On the plate you see how important corn is to our diet. Corn pancakes; steak
from cattle fed on tons of corn; tomato ketchup flavoured with corn syrup; and an
egg - whose yolk is turned a rich yellow by feeding the chicken corn products.
And the alternative uses of corn go way beyond biofuels.
At Iowa State University, scientists are pulling this grain apart and finding that its
chemical constituents can make all sorts of things.
Larry Johnson, director of the Center for Crops Utilisation Research at
Iowa State, showed us paper finished with corn-derived chemicals, charcoal
briquettes bound with corn products, even a shirt woven from a corn-based fibre.
And he, too, believes there is no tension between food and fuel.

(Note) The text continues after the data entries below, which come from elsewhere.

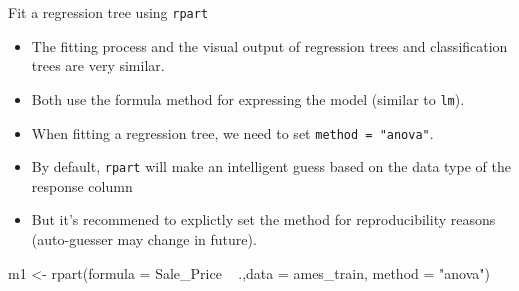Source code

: \documentclass[
  10pt,
  ignorenonframetext,
]{beamer}
\newenvironment{Shaded}{}{}
\newcommand{\DataTypeTok}[1]{#1}
\newcommand{\KeywordTok}[1]{\textcolor[rgb]{0.00,0.00,1.00}{#1}}
\newcommand{\NormalTok}[1]{#1}
\newcommand{\OperatorTok}[1]{#1}
\newcommand{\StringTok}[1]{\textcolor[rgb]{0.00,0.50,0.50}{#1}}
\providecommand{\tightlist}{%
  \setlength{\itemsep}{0pt}\setlength{\parskip}{0pt}}
\begin{document}
\begin{frame}[fragile]{Fit a regression tree using \texttt{rpart}}
\protect\hypertarget{fit-a-regression-tree-using-rpart}{}

\begin{itemize}
\tightlist
\item
  The fitting process and the visual output of regression trees and
  classification trees are very similar.
\item
  Both use the formula method for expressing the model (similar to
  \texttt{lm}).
\item
  When fitting a regression tree, we need to set
  \texttt{method\ =\ "anova"}.
\item
  By default, \texttt{rpart} will make an intelligent guess based on the
  data type of the response column
\item
  But it's recommened to explictly set the method for reproducibility
  reasons (auto-guesser may change in future).
\end{itemize}

\begin{Shaded}
\begin{Highlighting}[]
\NormalTok{m1 <-}\StringTok{ }\KeywordTok{rpart}\NormalTok{(}\DataTypeTok{formula =}\NormalTok{ Sale_Price }\OperatorTok{~}\StringTok{ }\NormalTok{.,}\DataTypeTok{data =}\NormalTok{ ames_train,}
            \DataTypeTok{method  =} \StringTok{"anova"}\NormalTok{)}
\end{Highlighting}
\end{Shaded}

\end{frame}
\end{document}
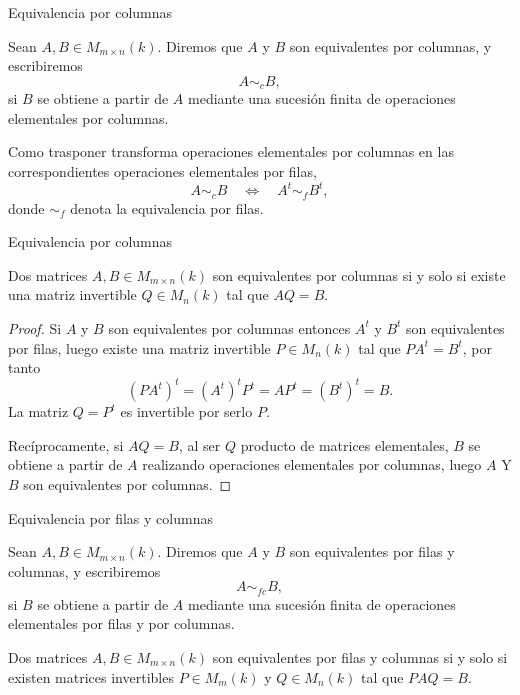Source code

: \begin{frame}{Equivalencia por columnas}

\begin{definition}
Sean \(A,B\in M_{m\times n}(k)\). Diremos que \(A\) y \(B\) son
\alert{equivalentes por columnas}, y escribiremos
\[
A\sim_c B,
\]
si \(B\) se obtiene a partir de \(A\) mediante una sucesión finita
de operaciones elementales por columnas.
\end{definition}

\medskip

Como trasponer transforma operaciones elementales por columnas en
las correspondientes operaciones elementales por filas,
\[
A\sim_c B
\quad\Longleftrightarrow\quad
A^t\sim_f B^t,
\]
donde \(\sim_f\) denota la equivalencia por filas.

\end{frame}


\begin{frame}{Equivalencia por columnas}

\begin{proposition}
Dos matrices $A,B\in M_{m\times n}(k)$ son equivalentes por columnas si y solo si existe una matriz invertible $Q\in M_n(k)$ tal que $AQ=B$.\end{proposition}

\begin{proof}
	Si $A$ y $B$ son equivalentes por columnas entonces $A^t$ y $B^t$ son equivalentes por filas, luego existe una matriz invertible $P\in M_n(k)$ tal que $PA^t=B^t$, por tanto
	\[(PA^t)^t=(A^t)^tP^t=AP^t=(B^t)^t=B.\]
	La matriz $Q=P^t$ es invertible por serlo $P$.
	
	\medskip
	
	Recíprocamente, si $AQ=B$, al ser $Q$ producto de matrices elementales, $B$ se obtiene a partir de $A$ realizando operaciones elementales por columnas, luego $A$ Y $B$ son equivalentes por columnas.
\end{proof}

\end{frame}

\begin{frame}{Equivalencia por filas y columnas}

\begin{definition}
Sean \(A,B\in M_{m\times n}(k)\). Diremos que \(A\) y \(B\) son
\alert{equivalentes por filas y columnas}, y escribiremos
\[
A\sim_{fc}B,
\]
si \(B\) se obtiene a partir de \(A\) mediante una sucesión finita
de operaciones elementales por filas y por columnas.
\end{definition}

\begin{proposition}
	Dos matrices $A,B\in M_{m\times n}(k)$ son equivalentes por filas y columnas si y solo si existen matrices invertibles $P\in M_m(k)$ y $Q\in M_n(k)$ tal que $PAQ=B$.
\end{proposition}


\end{frame}

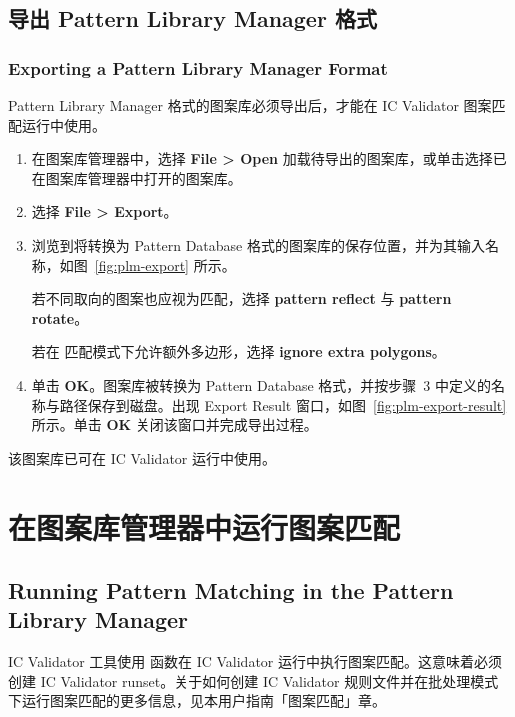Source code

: \subsection{导出 Pattern Library Manager 格式}
\subsubsection*{Exporting a Pattern Library Manager Format}

Pattern Library Manager 格式的图案库必须导出后，才能在 IC Validator 图案匹配运行中使用。

\begin{enumerate}
  \item 在图案库管理器中，选择 \textbf{File > Open} 加载待导出的图案库，或单击选择已在图案库管理器中打开的图案库。
  \item 选择 \textbf{File > Export}。
  \item 浏览到将转换为 Pattern Database 格式的图案库的保存位置，并为其输入名称，如图~\ref{fig:plm-export} 所示。

  若不同取向的图案也应视为匹配，选择 \textbf{pattern reflect} 与 \textbf{pattern rotate}。

  若在  匹配模式下允许额外多边形，选择 \textbf{ignore extra polygons}。


  \item 单击 \textbf{OK}。图案库被转换为 Pattern Database 格式，并按步骤~3 中定义的名称与路径保存到磁盘。出现 Export Result 窗口，如图~\ref{fig:plm-export-result} 所示。单击 \textbf{OK} 关闭该窗口并完成导出过程。

\end{enumerate}

该图案库已可在 IC Validator 运行中使用。

\section{在图案库管理器中运行图案匹配}
\subsection*{Running Pattern Matching in the Pattern Library Manager}

IC Validator 工具使用  函数在 IC Validator 运行中执行图案匹配。这意味着必须创建 IC Validator runset。关于如何创建 IC Validator 规则文件并在批处理模式下运行图案匹配的更多信息，见本用户指南「图案匹配」章。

"We believe we can have both food and fuel," he says. "These things are totally
compatible with each other, and we are going to devise new cropping systems
that are going to allow us to do that as well."
US subsidies
In the coming years, say the experts, other crops - sugar cane, switchgrass,
jatropha trees - may well grow into potent sources of renewable fuels.
But, says the IMF, those crops - many of which are grown in developing
countries - will make slow headway as a source of renewable fuels while ethanol
policy in the United States remains the way it is.
The US government offers generous financial subsidies to companies that blend
ethanol and petrol, and has placed obstacles in the way of cheaper ethanol
imports.
"Industrial countries," writes Simon Johnson, "need to seize this moment and
eliminate subsidies."
Allowing freer trade in biofuels should, he says, help agricultural sectors
everywhere.
But more people in more countries are now seeking more and better food. And if
we want biofuels too, we may have to expect higher food prices.